Dr. Nelson (@phonedude_mln) and I left Norfolk, VA for DC, previously questioning whether the roads would be clear from unseasonably significant snow storm the night before (they were):

The conference was split up into eight sessions with up to 7 separate presentations being given concurrently in each session, which required attendees to choose a session. Between each session was a break, which allowed for networking and informal discussions. The eight sessions I chose to attend were:

  1. Collaboration by Design: Library as Hub for Creative Problem Solving Space
  2. From Prototype to Production: Turning Good Ideas into Useful Library Services
  3. First Steps in Research Data Management Under Constraints of a National Security Laboratory
  4. Blockchain: What's Not To Like?
  5. The State of Digital Preservation: A Snapshot of Triumps, Gaps, and Open Research Questions
  6. What Is the Future of Libraries in Academic Research?
  7. Blockchain Can Not Be Used To Verify Replayed Archived Web Pages
  8. Building Infrastructure and Services for Open Access to Research

Also be sure to check out Dale Askey's report of the CNI 2018 Fall Membership Meeting. With so many concurrent sessions, he had a different experience.

Day One

In the Open Plenary prior to the current sessions Cliff Lynch described his concerns with the suggestions for using blockchain as the panacea of data problems. He discounted blockchain's practicality as a solution to most problems to which it is applied and expressed more concern but enthusiasm for the use of machine learning (ML), however, stated his wariness of ML's alignment with AI. Without training sets, he noted further, ML does not do well. He also noted that if there is bias in training data, the classifiers learn to internalize the biases.

Cliff continued by briefly discussion the rollout of 5G and how it will create competition in home cable-based Internet access, it will not fix the digital divide. Those that don't currently have access will likely not gain access with the introduction of 5G. He went on with his concerns over IoT devices and emulation of old systems and the security implications of reintroducing old, unpatched software.

He then mentioned the upcoming sunsetting of The Digital Preservation Network (DPN) and how their handling of the phase out process is a good example of what is at stake in terms of good behavior (cf. "we're shutting down in 2 weeks"). DPN's approach is very systematic in that they are going through their holdings and figuring out where the contents need to be returned, where other copies of these contents are are being held, etc. As was relevant, he also mentioned the recently announced formalization of a succession plan by CLOCKSS for when the time comes that the organization ceases operation.

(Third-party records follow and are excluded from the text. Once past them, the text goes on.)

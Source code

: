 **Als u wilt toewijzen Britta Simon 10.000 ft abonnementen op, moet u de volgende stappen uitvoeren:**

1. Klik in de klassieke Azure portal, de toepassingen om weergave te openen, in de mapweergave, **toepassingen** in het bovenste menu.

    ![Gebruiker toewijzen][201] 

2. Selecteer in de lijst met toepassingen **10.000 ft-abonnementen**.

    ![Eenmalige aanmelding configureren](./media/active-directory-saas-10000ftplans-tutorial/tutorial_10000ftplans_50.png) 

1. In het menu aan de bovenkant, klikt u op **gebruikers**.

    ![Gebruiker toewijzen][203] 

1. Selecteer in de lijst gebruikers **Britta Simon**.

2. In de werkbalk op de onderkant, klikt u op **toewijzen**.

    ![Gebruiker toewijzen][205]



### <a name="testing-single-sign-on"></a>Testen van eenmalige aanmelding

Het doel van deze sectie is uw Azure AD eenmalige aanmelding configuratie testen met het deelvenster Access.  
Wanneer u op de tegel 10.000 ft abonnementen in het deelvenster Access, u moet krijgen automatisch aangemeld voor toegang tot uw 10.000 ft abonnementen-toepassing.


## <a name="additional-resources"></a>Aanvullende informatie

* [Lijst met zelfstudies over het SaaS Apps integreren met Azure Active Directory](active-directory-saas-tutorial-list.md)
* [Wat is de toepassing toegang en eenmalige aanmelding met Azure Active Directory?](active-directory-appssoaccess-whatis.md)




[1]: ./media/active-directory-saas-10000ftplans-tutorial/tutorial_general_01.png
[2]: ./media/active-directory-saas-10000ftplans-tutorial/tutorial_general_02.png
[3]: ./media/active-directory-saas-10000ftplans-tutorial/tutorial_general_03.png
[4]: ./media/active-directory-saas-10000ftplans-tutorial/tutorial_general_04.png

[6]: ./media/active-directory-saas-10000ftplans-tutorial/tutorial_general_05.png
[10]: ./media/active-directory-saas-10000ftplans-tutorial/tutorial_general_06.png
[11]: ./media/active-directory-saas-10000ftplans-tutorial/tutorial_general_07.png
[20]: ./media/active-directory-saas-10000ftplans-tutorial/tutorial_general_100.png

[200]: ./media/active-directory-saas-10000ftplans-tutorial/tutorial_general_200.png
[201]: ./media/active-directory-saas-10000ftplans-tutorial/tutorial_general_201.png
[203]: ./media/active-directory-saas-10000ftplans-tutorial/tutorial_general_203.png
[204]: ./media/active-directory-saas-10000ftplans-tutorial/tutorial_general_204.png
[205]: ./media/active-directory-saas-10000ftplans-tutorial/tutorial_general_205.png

Continuing, Cliff referenced Lisa Spiro's Plenary Talk at Personal Digital Archiving (PDA) 2018 this past April (which WS-DL attended in 2017, 2013, 2012, and 2011) and the dialogue that occurred following Hurricane Harvey on enabling and archiving the experiences of those affected. He emphasized that as exemplified in the cases of natural disasters like the hurricane, the recent wildfires in California, etc., we are in an increasing state of denial about how increasingly valuable the collections on our sites are.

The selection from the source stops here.